More Businesses Snared in Pasco Biofuel Fraud Scheme
Another business owner is facing fraud charges after it was found they participated in a green energy fraudulent business based out of Pasco.
You may recall in 2017 Scott C. Johnson, 43, of Burbank, was sentenced to 8 years in prison over his role in green power fraud stemming from the now defunct Pasco Gen X Energy Company.
The company had a Pasco venue but also involved startups in Moses Lake and even out of state. Johnson and the company were reportedly producing biofuel. Except they WEREN'T, but kept receiving federal incentives in the form of tax credits, bilking the government out of millions.
Now the owner of a trucking company is facing charges for involvement in the scheme. Hector Garza of HTC Trucking and Freedom Fuel has plead guilty in federal court for attempting to defrauding the government and making false claims to the IRS.
Garza worked with Johnson to haul the same load of biofuel back and forth to Moses Lake so he, Johnson, and Gen X Energy could receive incentives for every load that was supposedly produced.

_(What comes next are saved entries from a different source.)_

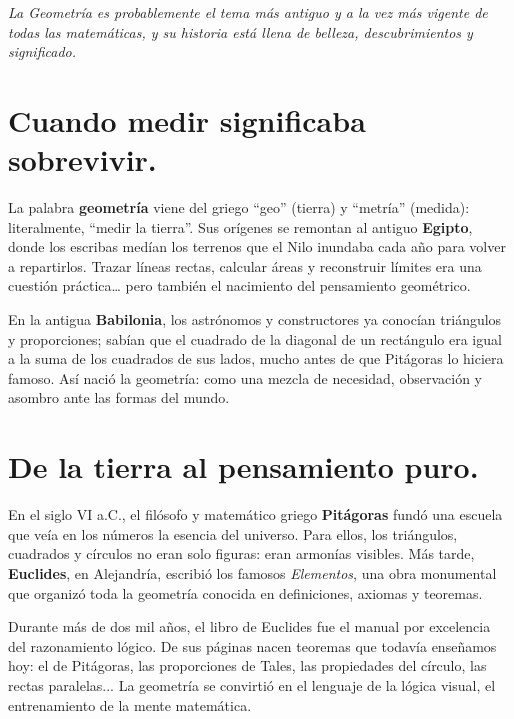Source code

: 
\vspace{0.5cm}

\begin{center}
\fontsize{12pt}{14.4pt}\selectfont\itshape
La Geometría es probablemente el tema más antiguo y a la vez más vigente de todas las matemáticas, 
y su historia está llena de belleza, descubrimientos y significado.
\end{center}

\vspace{1em}

\section*{Cuando medir significaba sobrevivir.}

\begin{reseñaplana}
La palabra \textbf{geometría} viene del griego “geo” (tierra) y “metría” (medida): literalmente, “medir la tierra”.  
Sus orígenes se remontan al antiguo \textbf{Egipto}, donde los escribas medían los terrenos que el Nilo 
inundaba cada año para volver a repartirlos.  
Trazar líneas rectas, calcular áreas y reconstruir límites era una cuestión práctica… pero también el 
nacimiento del pensamiento geométrico.  

En la antigua \textbf{Babilonia}, los astrónomos y constructores ya conocían triángulos y proporciones; 
sabían que el cuadrado de la diagonal de un rectángulo era igual a la suma de los cuadrados de sus lados, 
mucho antes de que Pitágoras lo hiciera famoso.  
Así nació la geometría: como una mezcla de necesidad, observación y asombro ante las formas del mundo.  
\end{reseñaplana}

\section*{De la tierra al pensamiento puro.}

\begin{reseñaplana}
En el siglo VI a.C., el filósofo y matemático griego \textbf{Pitágoras} fundó una escuela que veía 
en los números la esencia del universo.  
Para ellos, los triángulos, cuadrados y círculos no eran solo figuras: eran armonías visibles.  
Más tarde, \textbf{Euclides}, en Alejandría, escribió los famosos \textit{Elementos}, una obra monumental 
que organizó toda la geometría conocida en definiciones, axiomas y teoremas.  

Durante más de dos mil años, el libro de Euclides fue el manual por excelencia del razonamiento lógico.  
De sus páginas nacen teoremas que todavía enseñamos hoy: el de Pitágoras, las proporciones de Tales, 
las propiedades del círculo, las rectas paralelas...  
La geometría se convirtió en el lenguaje de la lógica visual, el entrenamiento de la mente matemática.  
\end{reseñaplana}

Several other charges against Garza and his wife were dropped in return for the guilty plea. Gen X Energy is the second local green energy company to be accused of fraud.
Michael Spitzhauer served jail time and was later deported for his role in Green Power at the Port of Pasco, which reportedly was going to create biofuel from waste products. That project went under in 2015.
Gen X Energy became the 110th green energy company in the U.S. to be hit with such fraud and corruption charges.
The green power craze swept the nation during the Obama administration with an ill-fated stimulus that saw hundreds of millions wasted on such projects.
Solyndra, the failed solar panel energy company in California, became the poster child for such projects.